**About this exercise**
Show every line from the data below that includes "regularización".

**Document images with source code**
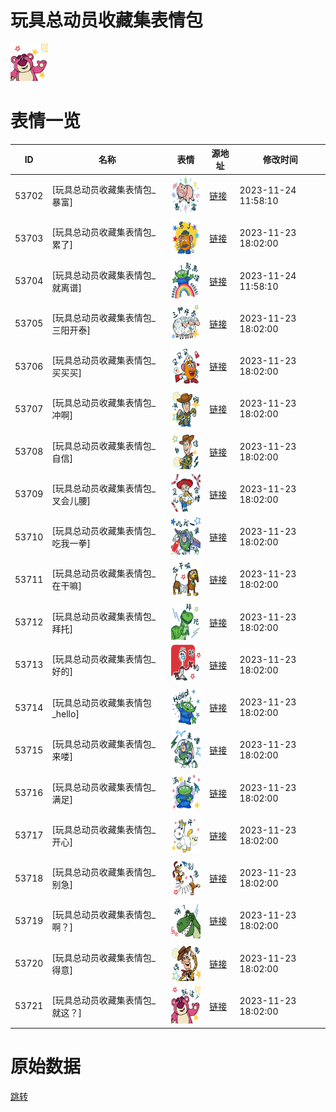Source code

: # 玩具总动员收藏集表情包

<img src="./cover.png" height="60" alt="cover" />

# 表情一览

|ID|名称|表情|源地址|修改时间|
|----|----|----|----|----|
|53702|[玩具总动员收藏集表情包_暴富]|<img src="./pic/053702_%5B玩具总动员收藏集表情包_暴富%5D.png" height="60" alt="暴富"/>|[链接](https://i0.hdslb.com/bfs/garb/ac662ebbd0f5316ab0f6dc1e8e1690f663a62c60.png)|2023-11-24 11:58:10|
|53703|[玩具总动员收藏集表情包_累了]|<img src="./pic/053703_%5B玩具总动员收藏集表情包_累了%5D.png" height="60" alt="累了"/>|[链接](https://i0.hdslb.com/bfs/garb/c4dece11ee357e7391cc262f3e8695d2e0245600.png)|2023-11-23 18:02:00|
|53704|[玩具总动员收藏集表情包_就离谱]|<img src="./pic/053704_%5B玩具总动员收藏集表情包_就离谱%5D.png" height="60" alt="就离谱"/>|[链接](https://i0.hdslb.com/bfs/garb/48f0562d408073ceb4560549320bea144390b848.png)|2023-11-24 11:58:10|
|53705|[玩具总动员收藏集表情包_三阳开泰]|<img src="./pic/053705_%5B玩具总动员收藏集表情包_三阳开泰%5D.png" height="60" alt="三阳开泰"/>|[链接](https://i0.hdslb.com/bfs/garb/f759b5eca6237fea7c48daf3106cf4a4c2d5c4e7.png)|2023-11-23 18:02:00|
|53706|[玩具总动员收藏集表情包_买买买]|<img src="./pic/053706_%5B玩具总动员收藏集表情包_买买买%5D.png" height="60" alt="买买买"/>|[链接](https://i0.hdslb.com/bfs/garb/fb8acf5a36b5914d04838bbf741da108056b946b.png)|2023-11-23 18:02:00|
|53707|[玩具总动员收藏集表情包_冲啊]|<img src="./pic/053707_%5B玩具总动员收藏集表情包_冲啊%5D.png" height="60" alt="冲啊"/>|[链接](https://i0.hdslb.com/bfs/garb/34c523e599bbf9883f858a2b9151cfe6be2969d7.png)|2023-11-23 18:02:00|
|53708|[玩具总动员收藏集表情包_自信]|<img src="./pic/053708_%5B玩具总动员收藏集表情包_自信%5D.png" height="60" alt="自信"/>|[链接](https://i0.hdslb.com/bfs/garb/a07058de3d9b665f2484abde65c35cae37a1db35.png)|2023-11-23 18:02:00|
|53709|[玩具总动员收藏集表情包_叉会儿腰]|<img src="./pic/053709_%5B玩具总动员收藏集表情包_叉会儿腰%5D.png" height="60" alt="叉会儿腰"/>|[链接](https://i0.hdslb.com/bfs/garb/84198c49357c3e7df2dcdb338652f9b52198ac84.png)|2023-11-23 18:02:00|
|53710|[玩具总动员收藏集表情包_吃我一拳]|<img src="./pic/053710_%5B玩具总动员收藏集表情包_吃我一拳%5D.png" height="60" alt="吃我一拳"/>|[链接](https://i0.hdslb.com/bfs/garb/abef1f8954f6fb3a6ce6dd8b81458cd66d49e4b9.png)|2023-11-23 18:02:00|
|53711|[玩具总动员收藏集表情包_在干嘛]|<img src="./pic/053711_%5B玩具总动员收藏集表情包_在干嘛%5D.png" height="60" alt="在干嘛"/>|[链接](https://i0.hdslb.com/bfs/garb/3ba9140824122a1b9c8dcc6f609cffa16e739181.png)|2023-11-23 18:02:00|
|53712|[玩具总动员收藏集表情包_拜托]|<img src="./pic/053712_%5B玩具总动员收藏集表情包_拜托%5D.png" height="60" alt="拜托"/>|[链接](https://i0.hdslb.com/bfs/garb/3339f96be2344d7db500fac46dd6de63f437960e.png)|2023-11-23 18:02:00|
|53713|[玩具总动员收藏集表情包_好的]|<img src="./pic/053713_%5B玩具总动员收藏集表情包_好的%5D.png" height="60" alt="好的"/>|[链接](https://i0.hdslb.com/bfs/garb/75aa77b34184b87109aed88a4605e2447dfe01c4.png)|2023-11-23 18:02:00|
|53714|[玩具总动员收藏集表情包_hello]|<img src="./pic/053714_%5B玩具总动员收藏集表情包_hello%5D.png" height="60" alt="hello"/>|[链接](https://i0.hdslb.com/bfs/garb/bd56a13fcaa18a6a86c19564d83bfac928c3c3d7.png)|2023-11-23 18:02:00|
|53715|[玩具总动员收藏集表情包_来喽]|<img src="./pic/053715_%5B玩具总动员收藏集表情包_来喽%5D.png" height="60" alt="来喽"/>|[链接](https://i0.hdslb.com/bfs/garb/5271db1fb2e99450e631e58bb48f81a7692a2064.png)|2023-11-23 18:02:00|
|53716|[玩具总动员收藏集表情包_满足]|<img src="./pic/053716_%5B玩具总动员收藏集表情包_满足%5D.png" height="60" alt="满足"/>|[链接](https://i0.hdslb.com/bfs/garb/b7acec5a9c7f6ce02fb7c29e7bccbab811d5e320.png)|2023-11-23 18:02:00|
|53717|[玩具总动员收藏集表情包_开心]|<img src="./pic/053717_%5B玩具总动员收藏集表情包_开心%5D.png" height="60" alt="开心"/>|[链接](https://i0.hdslb.com/bfs/garb/3c105fdebeb92b5664c94fe07668ba5561a0c315.png)|2023-11-23 18:02:00|
|53718|[玩具总动员收藏集表情包_别急]|<img src="./pic/053718_%5B玩具总动员收藏集表情包_别急%5D.png" height="60" alt="别急"/>|[链接](https://i0.hdslb.com/bfs/garb/81b3b5ecf2f4500d9233cd58f921ba8d627c27f5.png)|2023-11-23 18:02:00|
|53719|[玩具总动员收藏集表情包_啊？]|<img src="./pic/053719_%5B玩具总动员收藏集表情包_啊？%5D.png" height="60" alt="啊？"/>|[链接](https://i0.hdslb.com/bfs/garb/99999a0a262a5d484961d0828605fb2309328714.png)|2023-11-23 18:02:00|
|53720|[玩具总动员收藏集表情包_得意]|<img src="./pic/053720_%5B玩具总动员收藏集表情包_得意%5D.png" height="60" alt="得意"/>|[链接](https://i0.hdslb.com/bfs/garb/2117980a12d8b52214478c42bb2727b288924b10.png)|2023-11-23 18:02:00|
|53721|[玩具总动员收藏集表情包_就这？]|<img src="./pic/053721_%5B玩具总动员收藏集表情包_就这？%5D.png" height="60" alt="就这？"/>|[链接](https://i0.hdslb.com/bfs/garb/df601e6bf165068105fe17195e624e796c878786.png)|2023-11-23 18:02:00|

# 原始数据

[跳转](./raw.json)

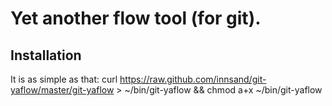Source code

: # Yet another flow tool (for git).

## Installation

It is as simple as that:
curl https://raw.github.com/innsand/git-yaflow/master/git-yaflow > ~/bin/git-yaflow && chmod a+x ~/bin/git-yaflow

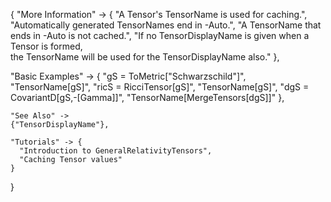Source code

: {
  "More Information" -> {
      "A Tensor's TensorName is used for caching.",
      "Automatically generated TensorNames end in -Auto.",
      "A TensorName that ends in -Auto is not cached.",
      "If no TensorDisplayName is given when a Tensor is formed, \
the TensorName will be used for the TensorDisplayName also."
  },

  "Basic Examples" -> {
    "gS = ToMetric[\"Schwarzschild\"]",
    "TensorName[gS]",
    "ricS = RicciTensor[gS]",
    "TensorName[gS]",
    "dgS = CovariantD[gS,-\[Gamma]]",
    "TensorName[MergeTensors[dgS]]"
    },

    "See Also" ->
    {"TensorDisplayName"},

    "Tutorials" -> {
      "Introduction to GeneralRelativityTensors",
      "Caching Tensor values"
    }

}
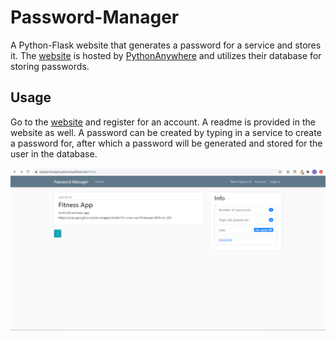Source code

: # Password-Manager
A Python-Flask website that generates a password for a service and stores it. The [website](https://anpassmanager.pythonanywhere.com/) is hosted by [PythonAnywhere](https://www.pythonanywhere.com/) 
and utilizes their database for storing passwords.

## Usage
Go to the [website](https://anpassmanager.pythonanywhere.com/) and register for an account. A readme is provided in the website as well. A password can be created by typing in a service to create a password for, after which a password will be generated and stored for the user in the database.

![Website home page](images/PasswordManagerWebsite.PNG)
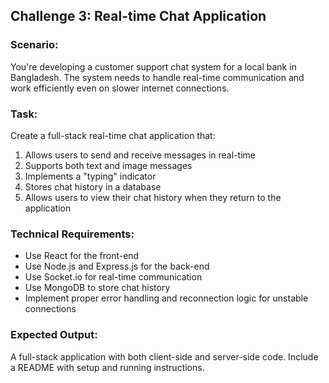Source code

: ## Challenge 3: Real-time Chat Application

### Scenario:
You're developing a customer support chat system for a local bank in Bangladesh. The system needs to handle real-time communication and work efficiently even on slower internet connections.

### Task:
Create a full-stack real-time chat application that:
1. Allows users to send and receive messages in real-time
2. Supports both text and image messages
3. Implements a "typing" indicator
4. Stores chat history in a database
5. Allows users to view their chat history when they return to the application

### Technical Requirements:
- Use React for the front-end
- Use Node.js and Express.js for the back-end
- Use Socket.io for real-time communication
- Use MongoDB to store chat history
- Implement proper error handling and reconnection logic for unstable connections

### Expected Output:
A full-stack application with both client-side and server-side code. Include a README with setup and running instructions.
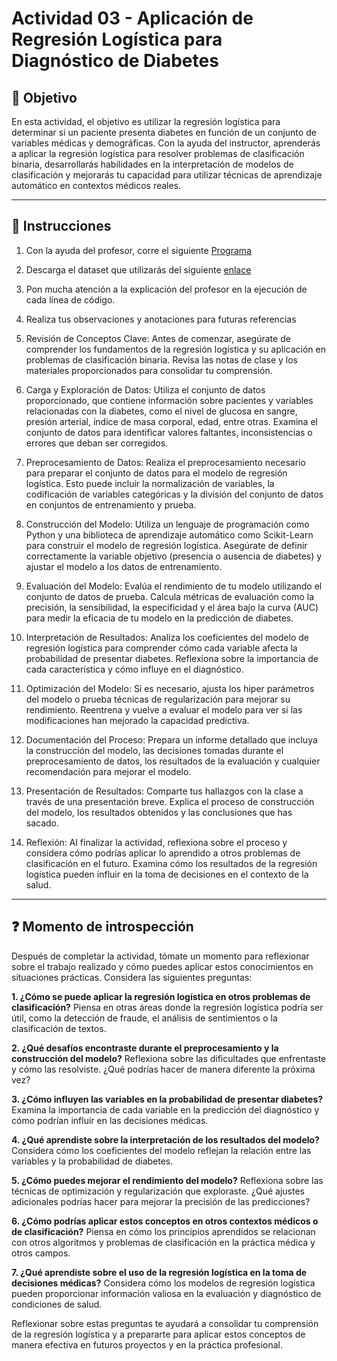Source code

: # **Actividad 03 - Aplicación de Regresión Logística para Diagnóstico de Diabetes**

## 🎯 **Objetivo**
En esta actividad, el objetivo es utilizar la regresión logística para determinar si un paciente presenta diabetes en función de un conjunto de variables médicas y demográficas. Con la ayuda del instructor, aprenderás a aplicar la regresión logística para resolver problemas de clasificación binaria, desarrollarás habilidades en la interpretación de modelos de clasificación y mejorarás tu capacidad para utilizar técnicas de aprendizaje automático en contextos médicos reales.

---

## 📑 Instrucciones
1.	Con la ayuda del profesor, corre el siguiente [Programa](https://github.com/beduExpert/Machine-Learning-2024/blob/b4075f177d9ac830dcc61ba8c2b78cf0c719b2cc/Sesi%C3%B3n-03/Actividad-03/Actividad%2003%20-%20Logistic%20Regression%20-%20Diabetes.ipynb)

2.	Descarga el dataset que utilizarás del siguiente [enlace](https://www.kaggle.com/datasets/cjboat/diabetes2)

3.	Pon mucha atención a la explicación del profesor en la ejecución de cada línea de código.

4.	Realiza tus observaciones y anotaciones para futuras referencias

5.	Revisión de Conceptos Clave: Antes de comenzar, asegúrate de comprender los fundamentos de la regresión logística y su aplicación en problemas de clasificación binaria. Revisa las notas de clase y los materiales proporcionados para consolidar tu comprensión.

6.	Carga y Exploración de Datos: Utiliza el conjunto de datos proporcionado, que contiene información sobre pacientes y variables relacionadas con la diabetes, como el nivel de glucosa en sangre, presión arterial, índice de masa corporal, edad, entre otras. Examina el conjunto de datos para identificar valores faltantes, inconsistencias o errores que deban ser corregidos.

7.	Preprocesamiento de Datos: Realiza el preprocesamiento necesario para preparar el conjunto de datos para el modelo de regresión logística. Esto puede incluir la normalización de variables, la codificación de variables categóricas y la división del conjunto de datos en conjuntos de entrenamiento y prueba.

8.	Construcción del Modelo: Utiliza un lenguaje de programación como Python y una biblioteca de aprendizaje automático como Scikit-Learn para construir el modelo de regresión logística. Asegúrate de definir correctamente la variable objetivo (presencia o ausencia de diabetes) y ajustar el modelo a los datos de entrenamiento.

9.	Evaluación del Modelo: Evalúa el rendimiento de tu modelo utilizando el conjunto de datos de prueba. Calcula métricas de evaluación como la precisión, la sensibilidad, la especificidad y el área bajo la curva (AUC) para medir la eficacia de tu modelo en la predicción de diabetes.

10.	Interpretación de Resultados: Analiza los coeficientes del modelo de regresión logística para comprender cómo cada variable afecta la probabilidad de presentar diabetes. Reflexiona sobre la importancia de cada característica y cómo influye en el diagnóstico.

11.	Optimización del Modelo: Si es necesario, ajusta los hiper parámetros del modelo o prueba técnicas de regularización para mejorar su rendimiento. Reentrena y vuelve a evaluar el modelo para ver si las modificaciones han mejorado la capacidad predictiva.

12.	Documentación del Proceso: Prepara un informe detallado que incluya la construcción del modelo, las decisiones tomadas durante el preprocesamiento de datos, los resultados de la evaluación y cualquier recomendación para mejorar el modelo.

13.	Presentación de Resultados: Comparte tus hallazgos con la clase a través de una presentación breve. Explica el proceso de construcción del modelo, los resultados obtenidos y las conclusiones que has sacado.

14.	Reflexión: Al finalizar la actividad, reflexiona sobre el proceso y considera cómo podrías aplicar lo aprendido a otros problemas de clasificación en el futuro. Examina cómo los resultados de la regresión logística pueden influir en la toma de decisiones en el contexto de la salud.


---

## ❓ **Momento de introspección**

Después de completar la actividad, tómate un momento para reflexionar sobre el trabajo realizado y cómo puedes aplicar estos conocimientos en situaciones prácticas. Considera las siguientes preguntas:

**1.	¿Cómo se puede aplicar la regresión logística en otros problemas de clasificación?** Piensa en otras áreas donde la regresión logística podría ser útil, como la detección de fraude, el análisis de sentimientos o la clasificación de textos.

**2.	¿Qué desafíos encontraste durante el preprocesamiento y la construcción del modelo?** Reflexiona sobre las dificultades que enfrentaste y cómo las resolviste. ¿Qué podrías hacer de manera diferente la próxima vez?

**3.	¿Cómo influyen las variables en la probabilidad de presentar diabetes?** Examina la importancia de cada variable en la predicción del diagnóstico y cómo podrían influir en las decisiones médicas.

**4.	¿Qué aprendiste sobre la interpretación de los resultados del modelo?** Considera cómo los coeficientes del modelo reflejan la relación entre las variables y la probabilidad de diabetes.

**5.	¿Cómo puedes mejorar el rendimiento del modelo?** Reflexiona sobre las técnicas de optimización y regularización que exploraste. ¿Qué ajustes adicionales podrías hacer para mejorar la precisión de las predicciones?

**6.	¿Cómo podrías aplicar estos conceptos en otros contextos médicos o de clasificación?** Piensa en cómo los principios aprendidos se relacionan con otros algoritmos y problemas de clasificación en la práctica médica y otros campos.

**7.	¿Qué aprendiste sobre el uso de la regresión logística en la toma de decisiones médicas?** Considera cómo los modelos de regresión logística pueden proporcionar información valiosa en la evaluación y diagnóstico de condiciones de salud.

Reflexionar sobre estas preguntas te ayudará a consolidar tu comprensión de la regresión logística y a prepararte para aplicar estos conceptos de manera efectiva en futuros proyectos y en la práctica profesional.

**Response box**
11.	Optimización del Modelo: Si es necesario, ajusta los hiper parámetros del modelo o prueba técnicas de regularización para mejorar su rendimiento. Reentrena y vuelve a evaluar el modelo para ver si las modificaciones han mejorado la capacidad predictiva.
**5.	¿Cómo puedes mejorar el rendimiento del modelo?** Reflexiona sobre las técnicas de optimización y regularización que exploraste. ¿Qué ajustes adicionales podrías hacer para mejorar la precisión de las predicciones?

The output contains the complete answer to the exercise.